Dataset entries:

╔══

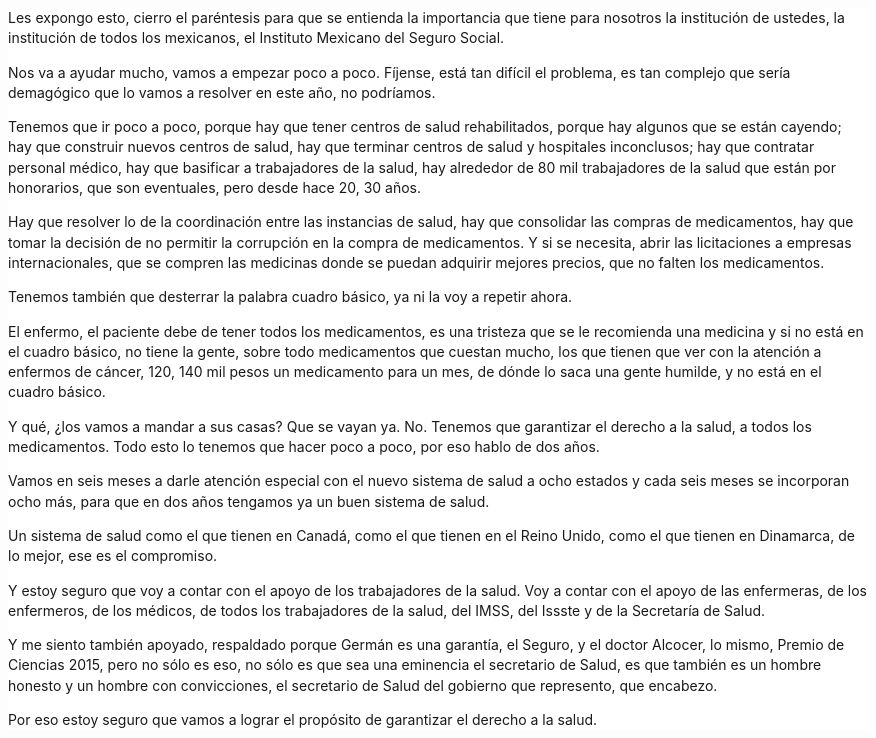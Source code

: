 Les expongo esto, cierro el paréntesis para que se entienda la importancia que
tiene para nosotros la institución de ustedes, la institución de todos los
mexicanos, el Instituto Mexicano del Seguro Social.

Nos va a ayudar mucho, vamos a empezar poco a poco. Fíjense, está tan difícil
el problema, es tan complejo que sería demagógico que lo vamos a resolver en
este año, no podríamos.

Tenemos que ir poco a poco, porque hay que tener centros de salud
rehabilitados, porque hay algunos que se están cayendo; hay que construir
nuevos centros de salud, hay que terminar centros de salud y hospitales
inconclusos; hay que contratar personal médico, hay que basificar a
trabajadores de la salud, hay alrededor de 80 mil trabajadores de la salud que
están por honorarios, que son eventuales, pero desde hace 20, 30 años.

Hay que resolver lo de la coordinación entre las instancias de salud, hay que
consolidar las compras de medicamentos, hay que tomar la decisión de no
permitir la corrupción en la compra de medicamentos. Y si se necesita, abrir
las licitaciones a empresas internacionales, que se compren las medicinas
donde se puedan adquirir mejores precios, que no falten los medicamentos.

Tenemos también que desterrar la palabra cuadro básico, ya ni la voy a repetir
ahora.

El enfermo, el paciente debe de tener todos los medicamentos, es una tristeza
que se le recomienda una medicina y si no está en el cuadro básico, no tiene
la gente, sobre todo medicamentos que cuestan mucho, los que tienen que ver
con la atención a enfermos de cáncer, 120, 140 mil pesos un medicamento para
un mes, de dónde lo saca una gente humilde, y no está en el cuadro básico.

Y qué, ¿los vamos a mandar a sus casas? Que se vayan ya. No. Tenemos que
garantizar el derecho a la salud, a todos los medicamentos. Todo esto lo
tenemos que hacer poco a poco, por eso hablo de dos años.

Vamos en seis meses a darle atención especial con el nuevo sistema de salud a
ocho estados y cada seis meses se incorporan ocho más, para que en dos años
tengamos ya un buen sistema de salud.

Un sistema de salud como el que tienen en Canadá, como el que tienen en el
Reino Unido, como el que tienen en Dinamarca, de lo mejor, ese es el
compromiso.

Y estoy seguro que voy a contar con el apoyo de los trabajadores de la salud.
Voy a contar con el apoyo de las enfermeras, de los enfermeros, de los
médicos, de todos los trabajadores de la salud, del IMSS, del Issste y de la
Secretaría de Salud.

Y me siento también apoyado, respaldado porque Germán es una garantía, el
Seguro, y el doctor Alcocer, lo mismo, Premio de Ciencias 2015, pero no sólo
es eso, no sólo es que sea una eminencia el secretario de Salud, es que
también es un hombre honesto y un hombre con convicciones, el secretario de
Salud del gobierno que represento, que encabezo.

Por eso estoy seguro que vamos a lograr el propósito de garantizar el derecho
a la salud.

╚══

- Requirement -
Retype each line above precisely, please. Skip anything that is a picture.

- Output -
Source code

: Les expongo esto, cierro el paréntesis para que se entienda la importancia que
tiene para nosotros la institución de ustedes, la institución de todos los
mexicanos, el Instituto Mexicano del Seguro Social.

Nos va a ayudar mucho, vamos a empezar poco a poco. Fíjense, está tan difícil
el problema, es tan complejo que sería demagógico que lo vamos a resolver en
este año, no podríamos.

Tenemos que ir poco a poco, porque hay que tener centros de salud
rehabilitados, porque hay algunos que se están cayendo; hay que construir
nuevos centros de salud, hay que terminar centros de salud y hospitales
inconclusos; hay que contratar personal médico, hay que basificar a
trabajadores de la salud, hay alrededor de 80 mil trabajadores de la salud que
están por honorarios, que son eventuales, pero desde hace 20, 30 años.

Hay que resolver lo de la coordinación entre las instancias de salud, hay que
consolidar las compras de medicamentos, hay que tomar la decisión de no
permitir la corrupción en la compra de medicamentos. Y si se necesita, abrir
las licitaciones a empresas internacionales, que se compren las medicinas
donde se puedan adquirir mejores precios, que no falten los medicamentos.

Tenemos también que desterrar la palabra cuadro básico, ya ni la voy a repetir
ahora.

El enfermo, el paciente debe de tener todos los medicamentos, es una tristeza
que se le recomienda una medicina y si no está en el cuadro básico, no tiene
la gente, sobre todo medicamentos que cuestan mucho, los que tienen que ver
con la atención a enfermos de cáncer, 120, 140 mil pesos un medicamento para
un mes, de dónde lo saca una gente humilde, y no está en el cuadro básico.

Y qué, ¿los vamos a mandar a sus casas? Que se vayan ya. No. Tenemos que
garantizar el derecho a la salud, a todos los medicamentos. Todo esto lo
tenemos que hacer poco a poco, por eso hablo de dos años.

Vamos en seis meses a darle atención especial con el nuevo sistema de salud a
ocho estados y cada seis meses se incorporan ocho más, para que en dos años
tengamos ya un buen sistema de salud.

Un sistema de salud como el que tienen en Canadá, como el que tienen en el
Reino Unido, como el que tienen en Dinamarca, de lo mejor, ese es el
compromiso.

Y estoy seguro que voy a contar con el apoyo de los trabajadores de la salud.
Voy a contar con el apoyo de las enfermeras, de los enfermeros, de los
médicos, de todos los trabajadores de la salud, del IMSS, del Issste y de la
Secretaría de Salud.

Y me siento también apoyado, respaldado porque Germán es una garantía, el
Seguro, y el doctor Alcocer, lo mismo, Premio de Ciencias 2015, pero no sólo
es eso, no sólo es que sea una eminencia el secretario de Salud, es que
también es un hombre honesto y un hombre con convicciones, el secretario de
Salud del gobierno que represento, que encabezo.

Por eso estoy seguro que vamos a lograr el propósito de garantizar el derecho
a la salud.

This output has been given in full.